How many lines in the data below include the word "人性问题没有标准答案"? State the number alone.

# EXERCISE INPUTS
· · · · · · ·

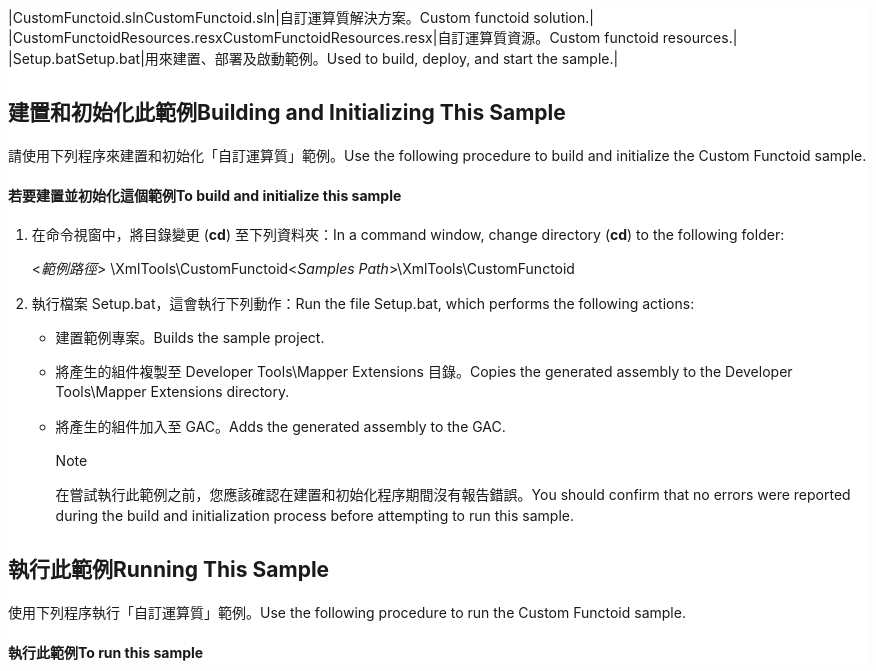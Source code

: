 |<span data-ttu-id="eb39a-143">CustomFunctoid.sln</span><span class="sxs-lookup"><span data-stu-id="eb39a-143">CustomFunctoid.sln</span></span>|<span data-ttu-id="eb39a-144">自訂運算質解決方案。</span><span class="sxs-lookup"><span data-stu-id="eb39a-144">Custom functoid solution.</span></span>|  
|<span data-ttu-id="eb39a-145">CustomFunctoidResources.resx</span><span class="sxs-lookup"><span data-stu-id="eb39a-145">CustomFunctoidResources.resx</span></span>|<span data-ttu-id="eb39a-146">自訂運算質資源。</span><span class="sxs-lookup"><span data-stu-id="eb39a-146">Custom functoid resources.</span></span>|  
|<span data-ttu-id="eb39a-147">Setup.bat</span><span class="sxs-lookup"><span data-stu-id="eb39a-147">Setup.bat</span></span>|<span data-ttu-id="eb39a-148">用來建置、部署及啟動範例。</span><span class="sxs-lookup"><span data-stu-id="eb39a-148">Used to build, deploy, and start the sample.</span></span>|  
  
## <a name="building-and-initializing-this-sample"></a><span data-ttu-id="eb39a-149">建置和初始化此範例</span><span class="sxs-lookup"><span data-stu-id="eb39a-149">Building and Initializing This Sample</span></span>  
 <span data-ttu-id="eb39a-150">請使用下列程序來建置和初始化「自訂運算質」範例。</span><span class="sxs-lookup"><span data-stu-id="eb39a-150">Use the following procedure to build and initialize the Custom Functoid sample.</span></span>  
  
#### <a name="to-build-and-initialize-this-sample"></a><span data-ttu-id="eb39a-151">若要建置並初始化這個範例</span><span class="sxs-lookup"><span data-stu-id="eb39a-151">To build and initialize this sample</span></span>  
  
1.  <span data-ttu-id="eb39a-152">在命令視窗中，將目錄變更 (**cd**) 至下列資料夾：</span><span class="sxs-lookup"><span data-stu-id="eb39a-152">In a command window, change directory (**cd**) to the following folder:</span></span>  
  
     <span data-ttu-id="eb39a-153">\<*範例路徑*> \XmlTools\CustomFunctoid</span><span class="sxs-lookup"><span data-stu-id="eb39a-153">\<*Samples Path*>\XmlTools\CustomFunctoid</span></span>  
  
2.  <span data-ttu-id="eb39a-154">執行檔案 Setup.bat，這會執行下列動作：</span><span class="sxs-lookup"><span data-stu-id="eb39a-154">Run the file Setup.bat, which performs the following actions:</span></span>  
  
    -   <span data-ttu-id="eb39a-155">建置範例專案。</span><span class="sxs-lookup"><span data-stu-id="eb39a-155">Builds the sample project.</span></span>  
  
    -   <span data-ttu-id="eb39a-156">將產生的組件複製至 Developer Tools\Mapper Extensions 目錄。</span><span class="sxs-lookup"><span data-stu-id="eb39a-156">Copies the generated assembly to the Developer Tools\Mapper Extensions directory.</span></span>  
  
    -   <span data-ttu-id="eb39a-157">將產生的組件加入至 GAC。</span><span class="sxs-lookup"><span data-stu-id="eb39a-157">Adds the generated assembly to the GAC.</span></span>  
  
        > [!NOTE]
        >  <span data-ttu-id="eb39a-158">在嘗試執行此範例之前，您應該確認在建置和初始化程序期間沒有報告錯誤。</span><span class="sxs-lookup"><span data-stu-id="eb39a-158">You should confirm that no errors were reported during the build and initialization process before attempting to run this sample.</span></span>  
  
## <a name="running-this-sample"></a><span data-ttu-id="eb39a-159">執行此範例</span><span class="sxs-lookup"><span data-stu-id="eb39a-159">Running This Sample</span></span>  
 <span data-ttu-id="eb39a-160">使用下列程序執行「自訂運算質」範例。</span><span class="sxs-lookup"><span data-stu-id="eb39a-160">Use the following procedure to run the Custom Functoid sample.</span></span>  
  
#### <a name="to-run-this-sample"></a><span data-ttu-id="eb39a-161">執行此範例</span><span class="sxs-lookup"><span data-stu-id="eb39a-161">To run this sample</span></span>  
  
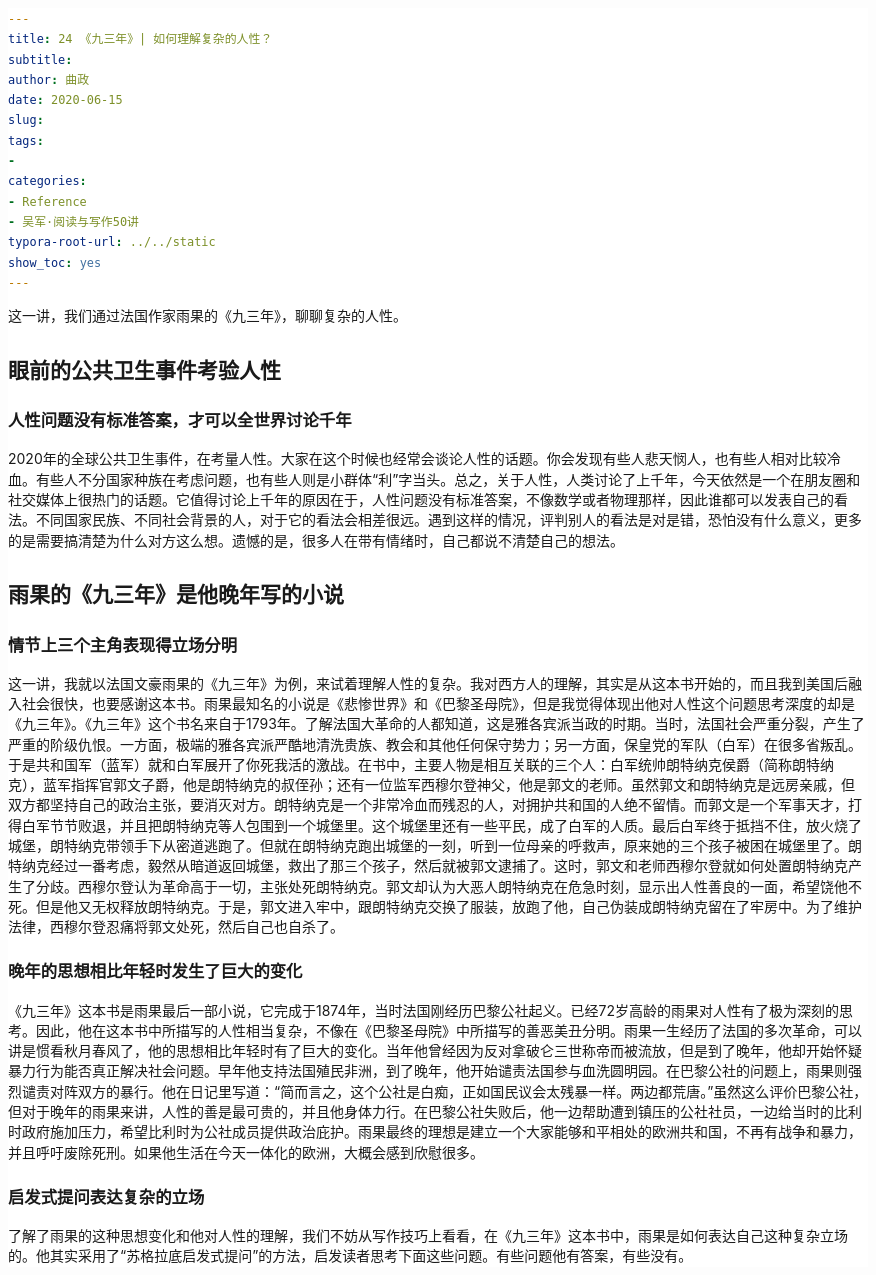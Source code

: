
 ```yaml
---
title: 24 《九三年》| 如何理解复杂的人性？
subtitle: 
author: 曲政
date: 2020-06-15
slug: 
tags:
- 
categories:
- Reference
- 吴军·阅读与写作50讲
typora-root-url: ../../static
show_toc: yes
---
```


这一讲，我们通过法国作家雨果的《九三年》，聊聊复杂的人性。

## 眼前的公共卫生事件考验人性

### 人性问题没有标准答案，才可以全世界讨论千年

2020年的全球公共卫生事件，在考量人性。大家在这个时候也经常会谈论人性的话题。你会发现有些人悲天悯人，也有些人相对比较冷血。有些人不分国家种族在考虑问题，也有些人则是小群体“利”字当头。总之，关于人性，人类讨论了上千年，今天依然是一个在朋友圈和社交媒体上很热门的话题。它值得讨论上千年的原因在于，人性问题没有标准答案，不像数学或者物理那样，因此谁都可以发表自己的看法。不同国家民族、不同社会背景的人，对于它的看法会相差很远。遇到这样的情况，评判别人的看法是对是错，恐怕没有什么意义，更多的是需要搞清楚为什么对方这么想。遗憾的是，很多人在带有情绪时，自己都说不清楚自己的想法。

## 雨果的《九三年》是他晚年写的小说

### 情节上三个主角表现得立场分明

这一讲，我就以法国文豪雨果的《九三年》为例，来试着理解人性的复杂。我对西方人的理解，其实是从这本书开始的，而且我到美国后融入社会很快，也要感谢这本书。雨果最知名的小说是《悲惨世界》和《巴黎圣母院》，但是我觉得体现出他对人性这个问题思考深度的却是《九三年》。《九三年》这个书名来自于1793年。了解法国大革命的人都知道，这是雅各宾派当政的时期。当时，法国社会严重分裂，产生了严重的阶级仇恨。一方面，极端的雅各宾派严酷地清洗贵族、教会和其他任何保守势力；另一方面，保皇党的军队（白军）在很多省叛乱。于是共和国军（蓝军）就和白军展开了你死我活的激战。在书中，主要人物是相互关联的三个人：白军统帅朗特纳克侯爵（简称朗特纳克），蓝军指挥官郭文子爵，他是朗特纳克的叔侄孙；还有一位监军西穆尔登神父，他是郭文的老师。虽然郭文和朗特纳克是远房亲戚，但双方都坚持自己的政治主张，要消灭对方。朗特纳克是一个非常冷血而残忍的人，对拥护共和国的人绝不留情。而郭文是一个军事天才，打得白军节节败退，并且把朗特纳克等人包围到一个城堡里。这个城堡里还有一些平民，成了白军的人质。最后白军终于抵挡不住，放火烧了城堡，朗特纳克带领手下从密道逃跑了。但就在朗特纳克跑出城堡的一刻，听到一位母亲的呼救声，原来她的三个孩子被困在城堡里了。朗特纳克经过一番考虑，毅然从暗道返回城堡，救出了那三个孩子，然后就被郭文逮捕了。这时，郭文和老师西穆尔登就如何处置朗特纳克产生了分歧。西穆尔登认为革命高于一切，主张处死朗特纳克。郭文却认为大恶人朗特纳克在危急时刻，显示出人性善良的一面，希望饶他不死。但是他又无权释放朗特纳克。于是，郭文进入牢中，跟朗特纳克交换了服装，放跑了他，自己伪装成朗特纳克留在了牢房中。为了维护法律，西穆尔登忍痛将郭文处死，然后自己也自杀了。

### 晚年的思想相比年轻时发生了巨大的变化

《九三年》这本书是雨果最后一部小说，它完成于1874年，当时法国刚经历巴黎公社起义。已经72岁高龄的雨果对人性有了极为深刻的思考。因此，他在这本书中所描写的人性相当复杂，不像在《巴黎圣母院》中所描写的善恶美丑分明。雨果一生经历了法国的多次革命，可以讲是惯看秋月春风了，他的思想相比年轻时有了巨大的变化。当年他曾经因为反对拿破仑三世称帝而被流放，但是到了晚年，他却开始怀疑暴力行为能否真正解决社会问题。早年他支持法国殖民非洲，到了晚年，他开始谴责法国参与血洗圆明园。在巴黎公社的问题上，雨果则强烈谴责对阵双方的暴行。他在日记里写道：“简而言之，这个公社是白痴，正如国民议会太残暴一样。两边都荒唐。”虽然这么评价巴黎公社，但对于晚年的雨果来讲，人性的善是最可贵的，并且他身体力行。在巴黎公社失败后，他一边帮助遭到镇压的公社社员，一边给当时的比利时政府施加压力，希望比利时为公社成员提供政治庇护。雨果最终的理想是建立一个大家能够和平相处的欧洲共和国，不再有战争和暴力，并且呼吁废除死刑。如果他生活在今天一体化的欧洲，大概会感到欣慰很多。

### 启发式提问表达复杂的立场

了解了雨果的这种思想变化和他对人性的理解，我们不妨从写作技巧上看看，在《九三年》这本书中，雨果是如何表达自己这种复杂立场的。他其实采用了“苏格拉底启发式提问”的方法，启发读者思考下面这些问题。有些问题他有答案，有些没有。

· · · · · · ·

# EXERCISE RESULT
2